BEGIN DATA
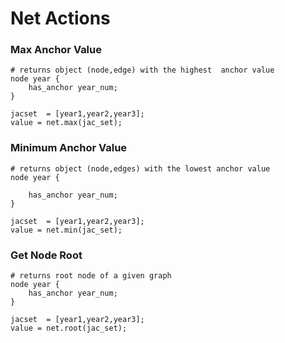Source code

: # Net Actions
### Max Anchor Value
```jac
# returns object (node,edge) with the highest  anchor value
node year {
    has_anchor year_num;
}

jacset  = [year1,year2,year3];
value = net.max(jac_set);
```
### Minimum Anchor Value
```jac
# returns object (node,edges) with the lowest anchor value
node year {

    has_anchor year_num;
}

jacset  = [year1,year2,year3];
value = net.min(jac_set);
```
### Get Node Root
```jac
# returns root node of a given graph
node year {
    has_anchor year_num;
}

jacset  = [year1,year2,year3];
value = net.root(jac_set);
```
END DATA
Your response should be the lines of the entries above that include the string "with".

# returns object (node,edge) with the highest  anchor value
# returns object (node,edges) with the lowest anchor value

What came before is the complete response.